Os EUA voltaram a avisar, agora por Bradley, que penetrou pela área portuguesa e rematou de primeira depois de um passe vindo do flanco direito. Valeu Ricardo Costa, que cortou a bola mesmo em cima da linha de golo. Mas tal golo parecia ser inevitável dado o ascendente norte-americano. Aos 64 minutos o empate finalmente se consumou: tiro potente de Jones que mais parecia um canhão a disparar uma bola plena de fogo e destruição. Beto, pregado ao relvado, assistiu ao 1-1 e ao degradar das esperanças no apuramento. A confiança portuguesa fora abalada gravemente.

Flanco esquerdo de Portugal foi «highway» norte-americana

De todos os calcanhares de Aquiles que Portugal e Paulo Bento apresentaram, a faixa esquerda da defesa foi o maior de todos eles. Com Veloso lento, mole e apático e sem ajudas do companheiro de imediação, Meireles, o corredor ficou evidentemente exposto a todos os ataques adversários. Tanto Johnson como Bedoya (e depois Yedlin) perfuravam o lado canhoto do Portugal como se faca em manteiga se tratasse. O golo do 2-1, aos 81 minutos nasce, logicamente, de uma incursão pelo lado coxo das quinas. Bradley recebe o esférico proveniente do flanco maldito, passa para Zusi que por sua vez assiste Dempsey, à boca da baliza plantado. O capitão América afagou a bola com a barriga e fez o 2-1.

Bruno Alves, deitado no chão na sequência do cruzamento, colocou Dempsey em jogo, permitindo que o «falso 9» (função que desempenhou esta noite) marcasse sem qualquer marcação. Passividade lusitana contra a garra norte-americana. Sobre Portugal voltava a pairar o fantasma da derrota e a definitiva eliminação da Copa do Mundo 2014. Apesar da boa exibição de William Carvalho, que rendeu Almeida, o jovem médio defensivo não está isento de culpas no lance do segundo golo.
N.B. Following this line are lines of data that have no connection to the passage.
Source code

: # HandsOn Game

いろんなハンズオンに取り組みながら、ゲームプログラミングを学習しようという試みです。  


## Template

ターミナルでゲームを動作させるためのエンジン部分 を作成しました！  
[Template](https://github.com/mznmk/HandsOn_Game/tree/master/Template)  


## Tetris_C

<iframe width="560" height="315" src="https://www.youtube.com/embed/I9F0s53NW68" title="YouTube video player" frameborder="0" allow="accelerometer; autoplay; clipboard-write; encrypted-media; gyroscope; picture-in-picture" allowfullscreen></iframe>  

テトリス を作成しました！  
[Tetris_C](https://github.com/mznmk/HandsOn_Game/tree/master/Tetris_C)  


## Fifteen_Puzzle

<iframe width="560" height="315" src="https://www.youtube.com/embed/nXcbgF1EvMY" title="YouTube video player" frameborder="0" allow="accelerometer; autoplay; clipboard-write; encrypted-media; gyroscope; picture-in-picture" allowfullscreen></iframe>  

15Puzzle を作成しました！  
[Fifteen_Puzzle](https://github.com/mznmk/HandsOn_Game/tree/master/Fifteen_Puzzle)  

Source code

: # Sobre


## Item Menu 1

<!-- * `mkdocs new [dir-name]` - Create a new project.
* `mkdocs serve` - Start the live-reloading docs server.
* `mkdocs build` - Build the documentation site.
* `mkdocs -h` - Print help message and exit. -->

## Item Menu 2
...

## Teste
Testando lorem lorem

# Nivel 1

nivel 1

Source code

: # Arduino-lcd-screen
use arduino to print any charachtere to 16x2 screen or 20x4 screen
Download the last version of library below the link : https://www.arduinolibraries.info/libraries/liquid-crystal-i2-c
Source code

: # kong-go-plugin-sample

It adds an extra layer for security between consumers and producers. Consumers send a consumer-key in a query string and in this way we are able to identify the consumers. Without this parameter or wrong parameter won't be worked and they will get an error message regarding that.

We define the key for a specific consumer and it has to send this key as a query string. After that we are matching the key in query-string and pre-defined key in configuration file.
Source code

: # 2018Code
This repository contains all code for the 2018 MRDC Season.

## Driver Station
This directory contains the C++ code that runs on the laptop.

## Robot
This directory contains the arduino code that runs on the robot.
Golo de Varela foi milagre que enganou a eliminação

Minuto 95 e Portugal eliminado: Varela, lançado pelo passe perfeito de Ronaldo, enganou a eliminação e de cabeça empatou a partida num voo que não deu chances a Howard. Um grande golo que adiou a derrota final de Portugal, apesar de não haver grandes razões para festejos - com apenas um mísero ponto, a turma de Bento terá mínimas senão irrisórias probabilidades de seguir em frente. Para que tal aconteça, Portugal terá obrigatoriamente de bater o Gana (tarefa complicada...) e esperar que a Alemanha vença os EUA...no entanto, para que a profecia matemática se complete a diferença de quatro golos negativos que Portugal carrega terá de ser eliminada na conjugação dos resultados desses dois jogos...uma probabilidade quase irrealista.

Bento e os maus lençóis portugueses

«É um resultado que não é bom, isso é óbvio. Não nos coloca fora do Mundial mas deixa-nos numa situação muito complicada. Começámos bem, com a obtenção do golo, mas tivemos grandes dificuldades em conter o flanco direito dos Estados Unidos», analisou depois do apito final. «Agora há que jogar o último jogo e esgotar todas as possibilidades que temos, que são poucas neste momento», reconheceu o seleccionador português.